(STORED DATA)

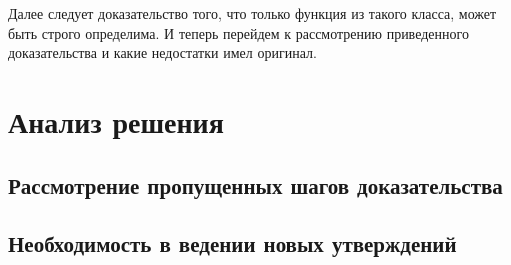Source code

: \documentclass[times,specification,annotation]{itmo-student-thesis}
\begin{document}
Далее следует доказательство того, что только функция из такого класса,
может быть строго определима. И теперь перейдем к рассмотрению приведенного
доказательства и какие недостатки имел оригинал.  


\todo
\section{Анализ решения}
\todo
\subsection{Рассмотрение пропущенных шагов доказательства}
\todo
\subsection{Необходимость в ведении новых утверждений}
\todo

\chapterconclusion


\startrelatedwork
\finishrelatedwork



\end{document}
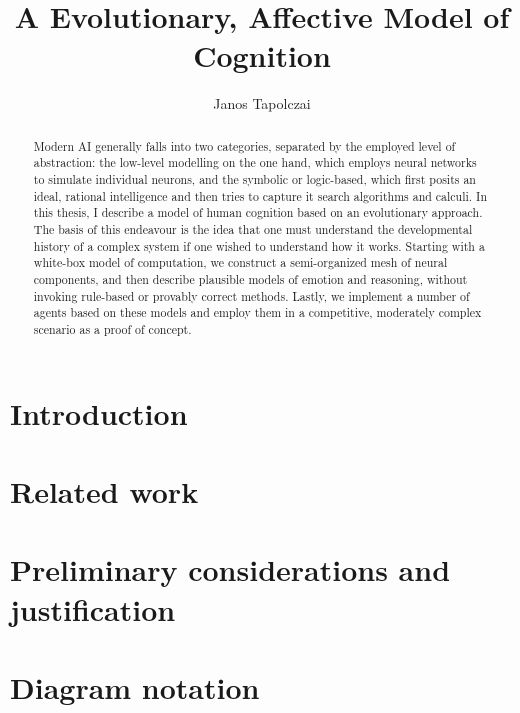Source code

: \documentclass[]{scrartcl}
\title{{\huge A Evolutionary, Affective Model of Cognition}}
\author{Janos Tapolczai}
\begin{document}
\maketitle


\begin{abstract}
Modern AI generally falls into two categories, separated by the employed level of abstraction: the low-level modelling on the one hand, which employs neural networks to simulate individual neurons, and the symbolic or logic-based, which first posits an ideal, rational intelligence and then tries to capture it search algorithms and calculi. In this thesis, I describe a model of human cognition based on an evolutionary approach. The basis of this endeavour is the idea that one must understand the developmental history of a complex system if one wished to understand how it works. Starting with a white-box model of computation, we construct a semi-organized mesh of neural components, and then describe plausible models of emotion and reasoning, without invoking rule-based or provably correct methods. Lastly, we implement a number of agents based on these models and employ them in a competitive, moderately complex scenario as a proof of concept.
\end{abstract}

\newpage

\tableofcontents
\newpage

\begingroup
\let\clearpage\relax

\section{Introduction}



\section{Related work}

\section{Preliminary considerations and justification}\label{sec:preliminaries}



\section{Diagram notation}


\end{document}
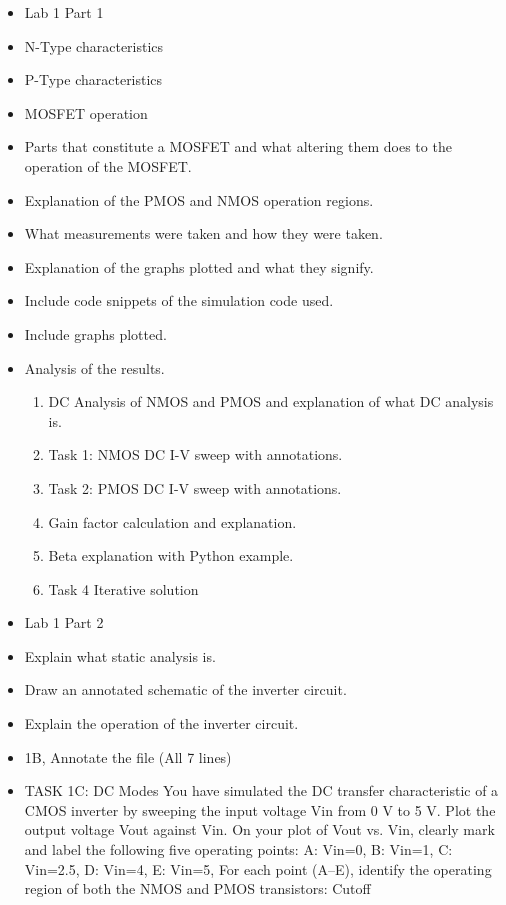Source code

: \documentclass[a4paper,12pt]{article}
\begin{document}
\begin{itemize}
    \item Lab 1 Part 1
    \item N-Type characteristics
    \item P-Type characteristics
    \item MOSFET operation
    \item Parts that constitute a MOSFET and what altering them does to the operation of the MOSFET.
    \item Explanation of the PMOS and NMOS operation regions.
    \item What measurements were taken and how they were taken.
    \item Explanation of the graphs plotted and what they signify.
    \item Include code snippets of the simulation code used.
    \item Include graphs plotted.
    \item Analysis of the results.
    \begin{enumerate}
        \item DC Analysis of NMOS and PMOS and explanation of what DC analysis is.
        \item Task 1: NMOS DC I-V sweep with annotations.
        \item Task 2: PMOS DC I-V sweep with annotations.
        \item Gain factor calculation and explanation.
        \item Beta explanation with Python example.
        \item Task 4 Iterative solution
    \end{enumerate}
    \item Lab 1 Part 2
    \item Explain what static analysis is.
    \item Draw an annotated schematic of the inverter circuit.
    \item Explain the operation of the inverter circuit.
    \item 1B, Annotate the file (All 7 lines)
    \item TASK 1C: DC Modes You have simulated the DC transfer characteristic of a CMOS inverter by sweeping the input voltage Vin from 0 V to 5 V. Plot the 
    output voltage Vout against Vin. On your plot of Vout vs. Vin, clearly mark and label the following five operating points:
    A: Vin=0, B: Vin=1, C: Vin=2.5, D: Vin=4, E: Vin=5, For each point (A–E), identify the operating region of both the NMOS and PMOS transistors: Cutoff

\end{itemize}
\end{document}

(End STORED DATA)

DIRECTIONS FOR THIS TASK: Going back over the entries above, copy word for word every line from the one that has "simulation code used." on through the one that has "schematic of the inverter circuit.".

WORKED SOLUTION:
    \item Include code snippets of the simulation code used.
    \item Include graphs plotted.
    \item Analysis of the results.
    \begin{enumerate}
        \item DC Analysis of NMOS and PMOS and explanation of what DC analysis is.
        \item Task 1: NMOS DC I-V sweep with annotations.
        \item Task 2: PMOS DC I-V sweep with annotations.
        \item Gain factor calculation and explanation.
        \item Beta explanation with Python example.
        \item Task 4 Iterative solution
    \end{enumerate}
    \item Lab 1 Part 2
    \item Explain what static analysis is.
    \item Draw an annotated schematic of the inverter circuit.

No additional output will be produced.